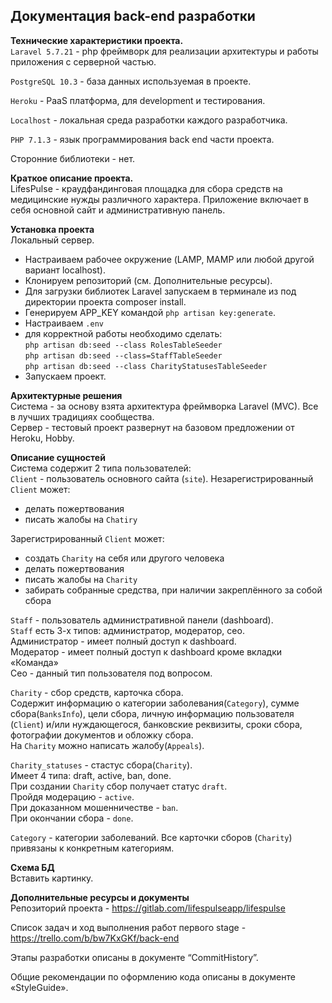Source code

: ## Документация back-end разработки  
  
__Технические характеристики проекта.__  
`Laravel 5.7.21` - php фреймворк для реализации архитектуры и работы приложения с серверной частью.  

`PostgreSQL 10.3` - база данных используемая в проекте.  

`Heroku` - PaaS платформа, для development и тестирования.  

`Localhost` - локальная среда разработки каждого разработчика.  

`PHP 7.1.3` - язык программирования back end части проекта.  

Сторонние библиотеки - нет.  
  
__Краткое описание проекта.__  
LifesPulse - краудфандинговая площадка для сбора средств на медицинские нужды различного характера. Приложение включает в себя основной сайт и административную панель.  

__Установка проекта__  
Локальный сервер.
- Настраиваем рабочее окружение (LAMP, MAMP или любой другой вариант localhost). 
- Клонируем репозиторий (см. Дополнительные ресурсы). 
- Для загрузки библиотек Laravel запускаем в терминале из под директории проекта composer install. 
- Генерируем APP_KEY командой `php artisan key:generate`.
- Настраиваем `.env`  
- для корректной работы необходимо сделать:  
`php artisan db:seed --class RolesTableSeeder`  
`php artisan db:seed --class=StaffTableSeeder`  
`php artisan db:seed --class CharityStatusesTableSeeder`  
- Запускаем проект. 
 
  
__Архитектурные решения__  
Система - за основу взята архитектура фреймворка Laravel (MVC). Все в лучших традициях сообщества.  
Сервер - тестовый проект развернут на базовом предложении от Heroku, Hobby.  
  
__Описание сущностей__  
  Система содержит 2 типа пользователей:  
  `Client` - пользователь основного сайта (`site`). 
  Незарегистрированный `Client` может:  
  - делать пожертвования
  - писать жалобы на `Chatiry`
  
  Зарегистрированный `Client` может: 
  - создать `Charity` на себя или другого человека
  - делать пожертвования
  - писать жалобы на `Charity`
  - забирать собранные средства, при наличии закреплённого за собой сбора
  
  `Staff` - пользователь административной панели (dashboard).   
  `Staff` есть 3-х типов: администратор, модератор, сео.  
  Администратор - имеет полный доступ к dashboard.  
  Модератор - имеет полный доступ к dashboard кроме вкладки «Команда»  
  Сео - данный тип пользователя под вопросом.
  
  `Charity` - сбор средств, карточка сбора.  
  Содержит информацию о категории заболевания(`Category`), сумме сбора(`BanksInfo`), цели сбора, личную информацию пользователя (`Client`) и/или нуждающегося, банковские реквизиты, сроки сбора, фотографии документов и обложку сбора.  
  На `Charity` можно написать жалобу(`Appeals`).
  
  `Charity_statuses` - стастус сбора(`Charity`).  
  Имеет 4 типа: draft, active, ban, done.  
  При создании `Charity` сбор получает статус `draft`.  
  Пройдя модерацию - `active`.  
  При доказанном мошенничестве - `ban`.  
  При окончании сбора - `done`. 
  
  `Category` - категории  заболеваний. Все карточки сборов (`Charity`) привязаны к конкретным категориям.  
    
__Схема БД__  
Вставить картинку.  
  
__Дополнительные ресурсы и документы__  
Репозиторий проекта - https://gitlab.com/lifespulseapp/lifespulse

Список задач и ход выполнения работ первого stage - https://trello.com/b/bw7KxGKf/back-end

Этапы разработки описаны в документе “CommitHistory”.

Общие рекомендации по оформлению кода описаны в документе «StyleGuide».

(What is expected) Where a line in the material above holds "https", copy that line.

(Task answer)
Репозиторий проекта - https://gitlab.com/lifespulseapp/lifespulse
Список задач и ход выполнения работ первого stage - https://trello.com/b/bw7KxGKf/back-end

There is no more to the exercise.